Without a clear understanding of why employment opportunities seem to have disappeared in the rich economies, one cannot even begin to look for a long-term solution. The fact is, thanks to a combination of rising automation and globalisation of business, the world economy has undergone a deep structural transformation, which has been aggravated by the bursting of property bubble in the US and parts of Europe and a global financial crisis. A consensus is now emerging about why jobs have been shrinking for a number of years. The latest IMF Economic Outlook’s summary of this consensus is likely to provide ammunition to the critics of globalisation.


One factor, of course, is rising automation. Since the 1970s, middle-income service and manufacturing jobs have been lost to labour-saving technologies, a process which has only accelerated in this century. (When was the last time, for example, that you bought a plane ticket from a clerk at an airline office?) To this steady erosion of jobs has been added the opening of world markets and the rise of supply-chain production. As a result of China, India and the ex-Soviet bloc countries joining the global economy, the available labour pool has suddenly expanded to nearly 3 billion. 


The rise of the Internet and information technology, combined with the plunging cost of container shipping, has allowed companies easy access to this vast pool of labour.

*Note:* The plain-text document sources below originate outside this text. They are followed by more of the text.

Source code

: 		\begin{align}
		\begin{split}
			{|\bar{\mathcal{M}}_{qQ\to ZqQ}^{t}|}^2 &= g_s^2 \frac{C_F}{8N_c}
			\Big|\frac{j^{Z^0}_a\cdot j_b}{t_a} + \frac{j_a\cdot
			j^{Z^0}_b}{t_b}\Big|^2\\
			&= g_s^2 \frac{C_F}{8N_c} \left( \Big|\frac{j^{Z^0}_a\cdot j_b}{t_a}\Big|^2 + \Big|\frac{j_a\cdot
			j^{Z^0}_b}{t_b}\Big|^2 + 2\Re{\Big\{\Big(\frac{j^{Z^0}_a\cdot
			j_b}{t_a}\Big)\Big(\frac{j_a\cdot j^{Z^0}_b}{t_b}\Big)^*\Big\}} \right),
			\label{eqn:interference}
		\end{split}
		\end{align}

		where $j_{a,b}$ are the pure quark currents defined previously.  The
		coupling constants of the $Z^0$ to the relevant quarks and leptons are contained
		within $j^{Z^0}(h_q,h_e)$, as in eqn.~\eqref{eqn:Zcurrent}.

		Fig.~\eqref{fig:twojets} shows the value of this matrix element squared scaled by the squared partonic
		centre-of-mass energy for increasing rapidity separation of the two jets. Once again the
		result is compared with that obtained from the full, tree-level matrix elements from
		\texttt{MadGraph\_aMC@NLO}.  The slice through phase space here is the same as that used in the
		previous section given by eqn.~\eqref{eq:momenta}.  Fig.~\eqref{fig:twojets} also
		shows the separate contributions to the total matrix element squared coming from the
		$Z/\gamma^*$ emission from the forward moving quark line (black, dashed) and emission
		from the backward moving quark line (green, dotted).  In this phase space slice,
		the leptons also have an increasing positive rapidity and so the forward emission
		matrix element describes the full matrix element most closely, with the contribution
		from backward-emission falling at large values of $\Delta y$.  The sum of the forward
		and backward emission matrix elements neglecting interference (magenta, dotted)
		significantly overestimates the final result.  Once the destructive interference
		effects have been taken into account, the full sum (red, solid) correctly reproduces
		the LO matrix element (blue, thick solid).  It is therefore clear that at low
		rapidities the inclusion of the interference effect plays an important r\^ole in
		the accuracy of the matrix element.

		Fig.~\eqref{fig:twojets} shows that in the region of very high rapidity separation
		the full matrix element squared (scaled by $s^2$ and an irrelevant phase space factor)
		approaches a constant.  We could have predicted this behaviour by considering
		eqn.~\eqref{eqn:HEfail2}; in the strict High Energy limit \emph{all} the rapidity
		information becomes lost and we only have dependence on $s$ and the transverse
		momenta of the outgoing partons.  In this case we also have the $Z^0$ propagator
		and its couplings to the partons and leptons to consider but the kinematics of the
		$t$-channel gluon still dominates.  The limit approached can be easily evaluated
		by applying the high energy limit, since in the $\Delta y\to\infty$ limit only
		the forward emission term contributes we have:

The result has been elimination of blue-collar jobs in the Eurozone, Japan and the US. In fact, the IMF report says that “one-third of the aggregate decline in US manufacturing employment during 1990-2007 can be attributed to increased imports from emerging markets”. Another consequence of technology-driven, off-shored industry has been a sharp rise in income inequality in almost every developed country. The ‘Occupy Wall Street’ protesters claiming to represent 99 per cent of people are now railing against the 1 per cent who won big.

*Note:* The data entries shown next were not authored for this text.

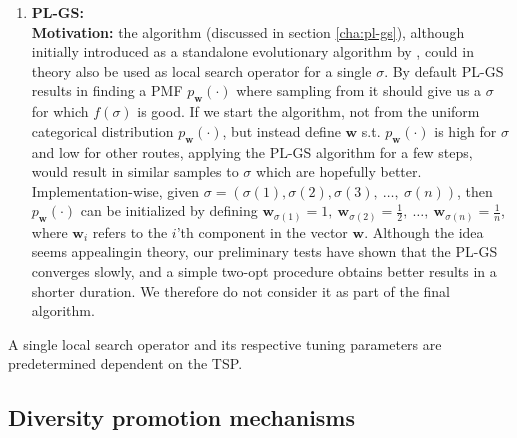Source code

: \documentclass[a4paper,10pt]{article}
\newcommand{\ReplaceMe}[1]{{\color{blue}#1}}
\begin{document}
\begin{enumerate}
		\item \textbf{PL-GS:} \\
		\textbf{Motivation:} the algorithm (discussed in section \ref{cha:pl-gs}), although initially introduced as a standalone evolutionary algorithm by \citeauthor{santucci_gradient_2020}, could in theory also be used as local search operator for a single $\sigma$. By default PL-GS results in finding a PMF $p_\mathbf{w}(\cdot)$ where sampling from it should give us a $\sigma$ for which $f(\sigma)$ is good. If we start the algorithm, not from the uniform categorical distribution $p_\mathbf{w}(\cdot)$, but instead define $\mathbf{w}$ s.t. $p_\mathbf{w}(\cdot)$ is high for $\sigma$ and low for other routes, applying the PL-GS algorithm for a few steps, would result in similar samples to $\sigma$ which are hopefully better. \\
		Implementation-wise, given $\sigma = \left( \sigma(1), \sigma(2), \sigma(3),~\dots,~\sigma(n) \right)$, then $p_\mathbf{w}(\cdot)$ can be initialized by defining $\mathbf{w}_{\sigma(1)} = 1,~\mathbf{w}_{\sigma(2)} = \frac{1}{2},~\dots,~\mathbf{w}_{\sigma(n)} = \frac{1}{n}$, where $\mathbf{w}_i$ refers to the $i$'th component in the vector $\mathbf{w}$. Although the idea seems appealingin theory, our preliminary tests have shown that the PL-GS converges slowly, and a simple two-opt procedure obtains better results in a shorter duration. We therefore do not consider it as part of the final algorithm.
	\end{enumerate}
	A single local search operator and its respective tuning parameters are predetermined dependent on the TSP.
		



\subsection{Diversity promotion mechanisms} \label{cha:diversity}
	
\end{document}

The protest against Wall Street’s money-grabbing and growing demands for a tax on the rich reflects middle-class frustrations and fears of a new Great Depression. Public displays of anger might spur reluctant Republicans to pass parts of Obama’s jobs bill that could release billions of dollars to build roads and bridges. It might make a small dent in the jobless figure (now effectively 16 per cent), but economists are in agreement that a long period of low growth and high unemployment lies ahead. If over time large-scale manufacturing does eventually return to the US, it will be driven by rising wages in the emerging countries. Re-training and re-educating workers to regain lost US ground in high-value added manufacturing will also take years.


Meanwhile, the jobs crisis is heating up international tension. As the Congress threatens to punish China for currency manipulation, Beijing has warned of a trade war. Long a source of anger China’s trade surplus is being increasingly linked with unemployment in the West. In a new book, The Coming Jobs War, Jim Clifton, chairman of Gallup organisation, says of the world’s 5 billion working-age people, 3 billion want to work, but there are only 1.2 billion full-time, formal jobs. Of course, most in the developing world make do with informal work. With their elaborate social protection regime, rich countries find the disappearance of formal jobs unbearable. But with emotions running high, this is a dangerous time to let trade conflict grow into a jobs war.

 

Nayan Chanda is director of publications at the Yale Center for the Study of Globalization, and editor of YaleGlobal Online.